Abstrak. Limbah pewarna industri tekstil merupakan limbah cair yang sulit teroksidasi dan berbahaya bagi lingkungan. Radikal hidroksil (•OH) merupakan spesies yang sangat efektif dalam mengoksidasi berbagai limbah cair organik seperti limbah pewarna.  Metode Elektrolisis Plasma sangat produktif menghasilkan radikal Hidroksil sehingga efektif dalam menyisihkan (mendegradasi) berbagai jenis limbah pewarna tekstil seperti Remazol Red. Penelitian ini bertujuan mengoptimalkan proses degradasi remazol red RB 133 dan konsumsi energinya menggunakan metode Elektrolisis Plasma melalui pengaturan suhu dan  injeksi gelembung  udara dalam larutan. Pembentukan H₂O₂ merupakan indikator pembentukan •OH pada reaksi Elektrolisis Plasma. Injeksi udara pada larutan limbah pewarna menurunkan arus listrik pada kurva karekateristik arus-tegangan. Kenaikan suhu larutan dari 45 ^oC menjadi 75 ^oC  selama 10 menit reaksi tampa injeksi udara menurunkan konsumsi energi  dari 229,9 kJ menjadi 219,5 kJ serta menurunkan  produksi H₂O₂ dari 4,8 mmol menjadi 3,1 mmol. Sementara injeksi udara pada suhu 75 ^oC selama 10 menit proses menurunkan konsumsi  listrik hingga 28,5% dan meningkatkan produksi H₂O₂ hingga 27,3 %. Namun demikian injeksi udara hanya meningkatkan degradasi Remazol Red sebesar 1,8 %.  Suhu optimum dicapai pada 55^oC, dengan produksi H₂O₂ sebesar 5,7 mmol selama 30 menit. Injeksi udara udara mampu meningkatkan efektivitas proses. Hasil penelitian menunjukkan persen penyisihan mencapai 88,9% dengan  konsumsi energi sebesar 115,2 kJ dalam waktu 30 menit reaksi.

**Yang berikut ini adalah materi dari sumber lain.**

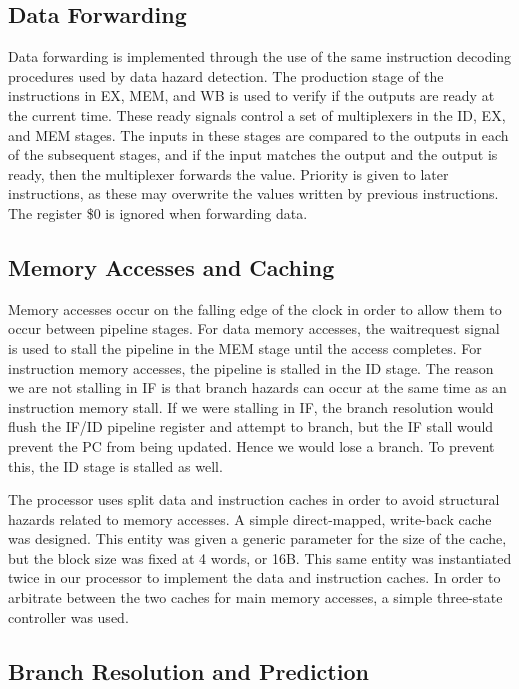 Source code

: \documentclass[conference, hidelinks]{IEEEtran}
\begin{document}
\subsection{Data Forwarding}

Data forwarding is implemented through the use of the same instruction decoding procedures used by data hazard detection. The production stage of the instructions in EX, MEM, and WB is used to verify if the outputs are ready at the current time. These ready signals control a set of multiplexers in the ID, EX, and MEM stages. The inputs in these stages are compared to the outputs in each of the subsequent stages, and if the input matches the output and the output is ready, then the multiplexer forwards the value. Priority is given to later instructions, as these may overwrite the values written by previous instructions. The register \$0 is ignored when forwarding data.

\subsection{Memory Accesses and Caching}

Memory accesses occur on the falling edge of the clock in order to allow them to occur between pipeline stages. For data memory accesses, the waitrequest signal is used to stall the pipeline in the MEM stage until the access completes. For instruction memory accesses, the pipeline is stalled in the ID stage. The reason we are not stalling in IF is that branch hazards can occur at the same time as an instruction memory stall. If we were stalling in IF, the branch resolution would flush the IF/ID pipeline register and attempt to branch, but the IF stall would prevent the PC from being updated. Hence we would lose a branch. To prevent this, the ID stage is stalled as well.

The processor uses split data and instruction caches in order to avoid structural hazards related to memory accesses. A simple direct-mapped, write-back cache was designed. This entity was given a generic parameter for the size of the cache, but the block size was fixed at 4 words, or 16B. This same entity was instantiated twice in our processor to implement the data and instruction caches. In order to arbitrate between the two caches for main memory accesses, a simple three-state controller was used.

\subsection{Branch Resolution and Prediction}
\end{document}
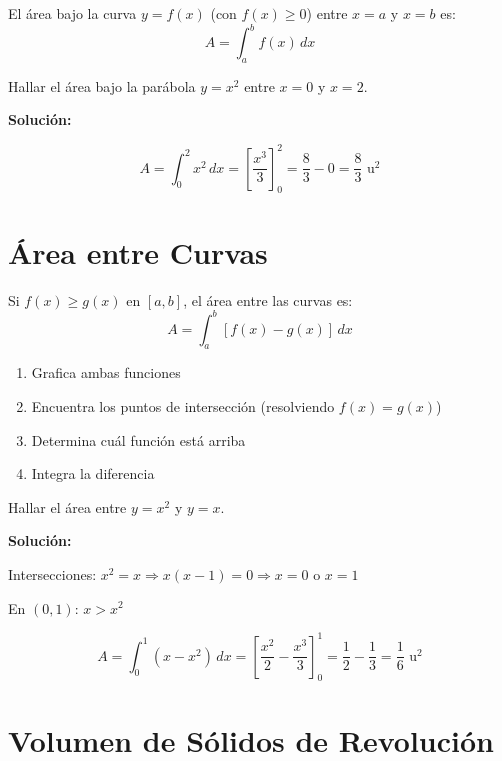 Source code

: \documentclass[12pt, a4paper]{book}
\begin{document}
\begin{definicion}
El área bajo la curva $y = f(x)$ (con $f(x) \geq 0$) entre $x = a$ y $x = b$ es:
\[
A = \int_a^b f(x) \, dx
\]
\end{definicion}

\begin{ejemplo}
Hallar el área bajo la parábola $y = x^2$ entre $x = 0$ y $x = 2$.

\textbf{Solución:}

\[
A = \int_0^2 x^2 \, dx = \left[\frac{x^3}{3}\right]_0^2 = \frac{8}{3} - 0 = \frac{8}{3} \text{ u}^2
\]
\end{ejemplo}

\section{Área entre Curvas}

\begin{definicion}
Si $f(x) \geq g(x)$ en $[a,b]$, el área entre las curvas es:
\[
A = \int_a^b [f(x) - g(x)] \, dx
\]
\end{definicion}

\begin{algoritmo}
\begin{enumerate}
    \item Grafica ambas funciones
    \item Encuentra los puntos de intersección (resolviendo $f(x) = g(x)$)
    \item Determina cuál función está arriba
    \item Integra la diferencia
\end{enumerate}
\end{algoritmo}

\begin{ejemplo}
Hallar el área entre $y = x^2$ y $y = x$.

\textbf{Solución:}

Intersecciones: $x^2 = x \Rightarrow x(x-1) = 0 \Rightarrow x = 0 \text{ o } x = 1$

En $(0,1)$: $x > x^2$

\[
A = \int_0^1 (x - x^2) \, dx = \left[\frac{x^2}{2} - \frac{x^3}{3}\right]_0^1 = \frac{1}{2} - \frac{1}{3} = \frac{1}{6} \text{ u}^2
\]
\end{ejemplo}

\section{Volumen de Sólidos de Revolución}
\end{document}

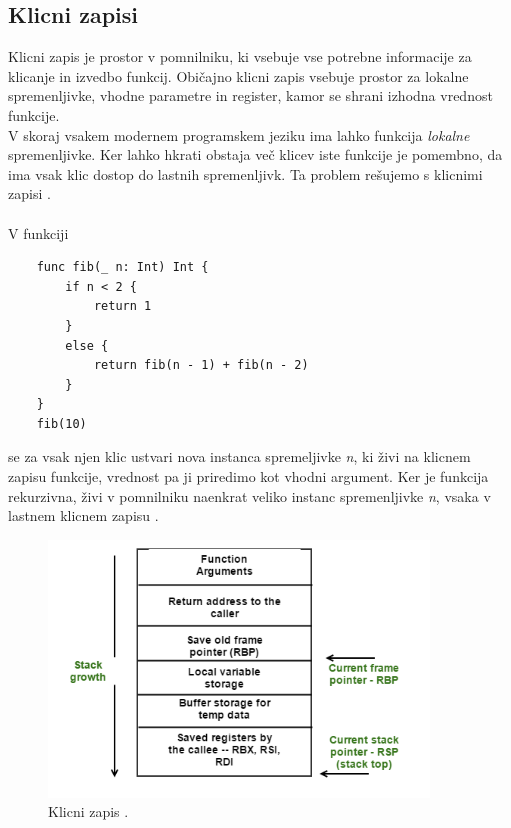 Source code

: \documentclass[a4paper, 12p]{book}
\begin{document}
\subsection{Klicni zapisi}

Klicni zapis je prostor v pomnilniku, ki vsebuje vse potrebne informacije za klicanje in izvedbo funkcij. Običajno klicni zapis vsebuje prostor za lokalne spremenljivke, vhodne parametre in register, kamor se shrani izhodna vrednost funkcije. \\
\indent V skoraj vsakem modernem programskem jeziku ima lahko funkcija \textit{lokalne} spremenljivke. Ker lahko hkrati obstaja več klicev iste funkcije je pomembno, da ima vsak klic dostop do lastnih spremenljivk. Ta problem rešujemo s klicnimi zapisi \cite{modernCompiler}.  \\\\
\indent V funkciji 

\renewcommand{\lstlistingname}{Program}
\begin{lstlisting}
	func fib(_ n: Int) Int {
	    if n < 2 {
	        return 1
	    }
	    else {
	        return fib(n - 1) + fib(n - 2)
	    }
	}
	fib(10)
\end{lstlisting}

se za vsak njen klic ustvari nova instanca spremeljivke \textit{n}, ki živi na klicnem zapisu funkcije, vrednost pa ji priredimo kot vhodni argument. Ker je funkcija rekurzivna, živi v pomnilniku naenkrat veliko instanc spremenljivke \textit{n}, vsaka v lastnem klicnem zapisu \cite{modernCompiler}.

\begin{figure}[h]
	\begin{center}
		\includegraphics[width=0.9\textwidth]{resources/stackFrame.png}
	\end{center}
	\caption{Klicni zapis \cite{stackFrames}.}
	\label{image:stackFramesImg}
\end{figure}
\end{document}
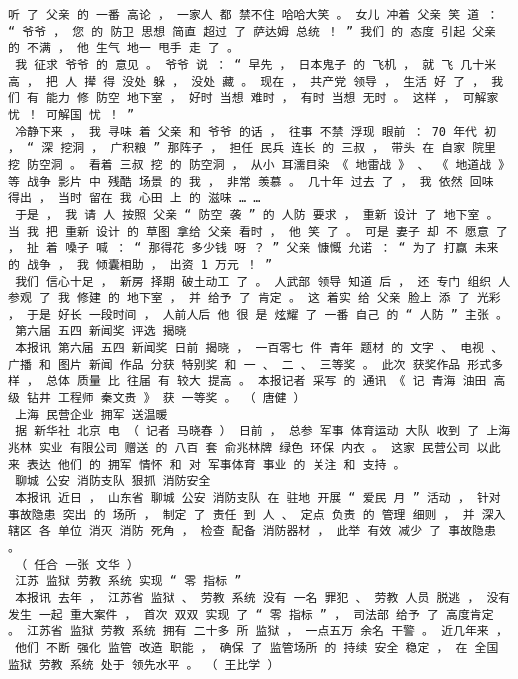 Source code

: \documentclass{article}
\begin{document}
\begin{Verbatim}[commandchars=\\\{\}]
 听 了 父亲 的 一番 高论 ， 一家人 都 禁不住 哈哈大笑 。 女儿 冲着 父亲 笑 道 ： “ 爷爷 ， 您 的 防卫 思想 简直 超过 了 萨达姆 总统 ！ ” 我们 的 态度 引起 父亲 的 不满 ， 他 生气 地一 甩手 走 了 。 
 我 征求 爷爷 的 意见 。 爷爷 说 ： “ 早先 ， 日本鬼子 的 飞机 ， 就 飞 几十米 高 ， 把 人 撵 得 没处 躲 ， 没处 藏 。 现在 ， 共产党 领导 ， 生活 好 了 ， 我们 有 能力 修 防空 地下室 ， 好时 当想 难时 ， 有时 当想 无时 。 这样 ， 可解家 忧 ！ 可解国 忧 ！ ” 
 冷静下来 ， 我 寻味 着 父亲 和 爷爷 的话 ， 往事 不禁 浮现 眼前 ： 70 年代 初 ， “ 深 挖洞 ， 广积粮 ” 那阵子 ， 担任 民兵 连长 的 三叔 ， 带头 在 自家 院里 挖 防空洞 。 看着 三叔 挖 的 防空洞 ， 从小 耳濡目染 《 地雷战 》 、 《 地道战 》 等 战争 影片 中 残酷 场景 的 我 ， 非常 羡慕 。 几十年 过去 了 ， 我 依然 回味 得出 ， 当时 留在 我 心田 上 的 滋味 … … 
 于是 ， 我 请 人 按照 父亲 “ 防空 袭 ” 的 人防 要求 ， 重新 设计 了 地下室 。 当 我 把 重新 设计 的 草图 拿给 父亲 看时 ， 他 笑 了 。 可是 妻子 却 不 愿意 了 ， 扯 着 嗓子 喊 ： “ 那得花 多少钱 呀 ？ ” 父亲 慷慨 允诺 ： “ 为了 打赢 未来 的 战争 ， 我 倾囊相助 ， 出资 1 万元 ！ ” 
 我们 信心十足 ， 新房 择期 破土动工 了 。 人武部 领导 知道 后 ， 还 专门 组织 人 参观 了 我 修建 的 地下室 ， 并 给予 了 肯定 。 这 着实 给 父亲 脸上 添 了 光彩 ， 于是 好长 一段时间 ， 人前人后 他 很 是 炫耀 了 一番 自己 的 “ 人防 ” 主张 。 
 第六届 五四 新闻奖 评选 揭晓 
 本报讯 第六届 五四 新闻奖 日前 揭晓 ， 一百零七 件 青年 题材 的 文字 、 电视 、 广播 和 图片 新闻 作品 分获 特别奖 和 一 、 二 、 三等奖 。 此次 获奖作品 形式多样 ， 总体 质量 比 往届 有 较大 提高 。 本报记者 采写 的 通讯 《 记 青海 油田 高级 钻井 工程师 秦文贵 》 获 一等奖 。 （ 唐健 ） 
 上海 民营企业 拥军 送温暖 
 据 新华社 北京 电 （ 记者 马晓春 ） 日前 ， 总参 军事 体育运动 大队 收到 了 上海 兆林 实业 有限公司 赠送 的 八百 套 俞兆林牌 绿色 环保 内衣 。 这家 民营公司 以此 来 表达 他们 的 拥军 情怀 和 对 军事体育 事业 的 关注 和 支持 。 
 聊城 公安 消防支队 狠抓 消防安全 
 本报讯 近日 ， 山东省 聊城 公安 消防支队 在 驻地 开展 “ 爱民 月 ” 活动 ， 针对 事故隐患 突出 的 场所 ， 制定 了 责任 到 人 、 定点 负责 的 管理 细则 ， 并 深入 辖区 各 单位 消灭 消防 死角 ， 检查 配备 消防器材 ， 此举 有效 减少 了 事故隐患 。 
 （ 任合 一张 文华 ） 
 江苏 监狱 劳教 系统 实现 “ 零 指标 ” 
 本报讯 去年 ， 江苏省 监狱 、 劳教 系统 没有 一名 罪犯 、 劳教 人员 脱逃 ， 没有 发生 一起 重大案件 ， 首次 双双 实现 了 “ 零 指标 ” ， 司法部 给予 了 高度肯定 。 江苏省 监狱 劳教 系统 拥有 二十多 所 监狱 ， 一点五万 余名 干警 。 近几年来 ， 
 他们 不断 强化 监管 改造 职能 ， 确保 了 监管场所 的 持续 安全 稳定 ， 在 全国 监狱 劳教 系统 处于 领先水平 。 （ 王比学 ） 

\end{Verbatim}
\end{document}
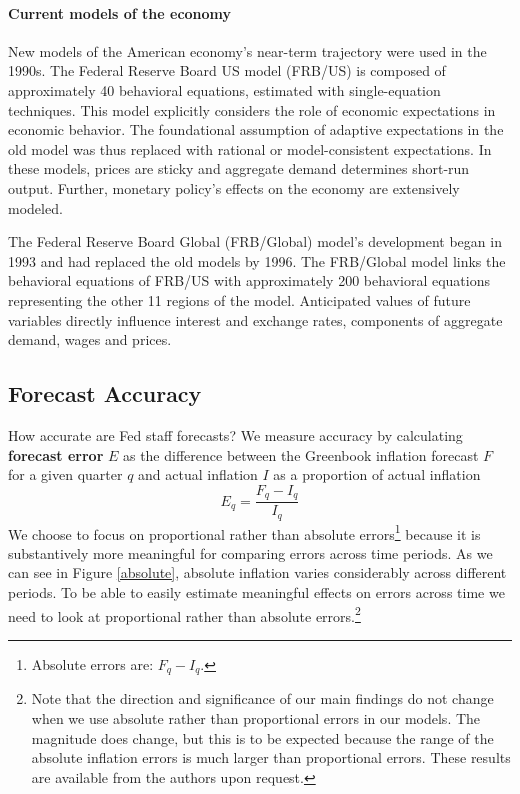 \documentclass[a4paper]{article}\usepackage{graphicx, color}
\begin{document}
\paragraph{Current models of the economy}
New models of the American economy's near-term trajectory were used in the 1990s. The Federal Reserve Board US model (FRB/US) is composed of approximately 40 behavioral equations, estimated with single-equation techniques. This model explicitly considers the role of economic expectations in economic behavior. The foundational assumption of adaptive expectations in the old model was thus replaced with rational or model-consistent expectations. In these models, prices are sticky and aggregate demand determines short-run output. Further, monetary policy's effects on the economy are extensively modeled. 

The Federal Reserve Board Global (FRB/Global) model's development began in 1993 and had replaced the old models by 1996. The FRB/Global model links the behavioral equations of FRB/US with approximately 200 behavioral equations representing the other 11 regions of the model. Anticipated values of future variables directly influence interest and exchange rates, components of aggregate demand, wages and prices.

\subsection{Forecast Accuracy}\label{ForecastAcc}

How accurate are Fed staff forecasts? We measure accuracy by calculating {\bf{forecast error}} $E$ as the difference between the Greenbook inflation forecast $F$ for a given quarter $q$ and actual inflation $I$ as a proportion of actual inflation
%
\begin{equation}
    E_{q} = \frac{F_{q} - I_{q}}{I_{q}}
\end{equation}
%
We choose to focus on proportional rather than absolute errors\footnote{Absolute errors are: $F_{q} - I_{q}$.} because it is substantively more meaningful for comparing errors across time periods. As we can see in Figure \ref{absolute}, absolute inflation varies considerably across different periods. To be able to easily estimate meaningful effects on errors across time we need to look at proportional rather than absolute errors.\footnote{Note that the direction and significance of our main findings do not change when we use absolute rather than proportional errors in our models. The magnitude does change, but this is to be expected because the range of the absolute inflation errors is much larger than proportional errors. These results are available from the authors upon request.}
\end{document}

Kata kunci: elektrolisis plasma, remazol red, gelembung udara.

Abstract. Effect of Temperature and Air Injection on Degradation of Remazol Red Textile Dyes by Plasma Electrolysis Method. The textile dye waste is a liquid waste that is difficult to oxidize and dangerous for the environment. Hydroxyl radicals (• OH) are very effective species in oxidizing various organic liquid wastes such as Remazol Red. Plasma Electrolysis Method is very productive in producing Hydroxyl radicals, resulting in effective degradation of various types of textile dye waste such as Remazol Red. This study aims to optimize the degradation process of remazol red RB 133 and its energy consumption using the Plasma Electrolysis method through temperature regulation and injection of air bubbles in solution. The formation of H₂O₂ is used an indicator of the formation of •OH in the Plasma Electrolysis reaction. The Air injection decreases the electric current on the current-voltage characteristic curve. The solution temperature increases from 45^oC to 75^oC for 10 minutes reaction without air injection were able to reduce the energy consumption from 229.9 kJ to 219.5 kJ and H₂O₂ production from 4.8 mmol to 3.1 mmol. Meanwhile, the addition of air injection at 75^oC within 10 minutes of reaction were able to reduce electricity consumption by 28.5% and increases H₂O₂ production by 27.3%. However, the addition of air injection only increased the degradation of Remazol Red by 1.8%. The optimum temperature was reached at 55^oC, with H₂O₂ production of 5.7 mmol for 30 minutes. The addition of air injection has been shown to increase the effectiveness of the process. The results showed degradation percentage reached 88.9% with energy consumption of 115.2 kJ within 30 minutes of reaction.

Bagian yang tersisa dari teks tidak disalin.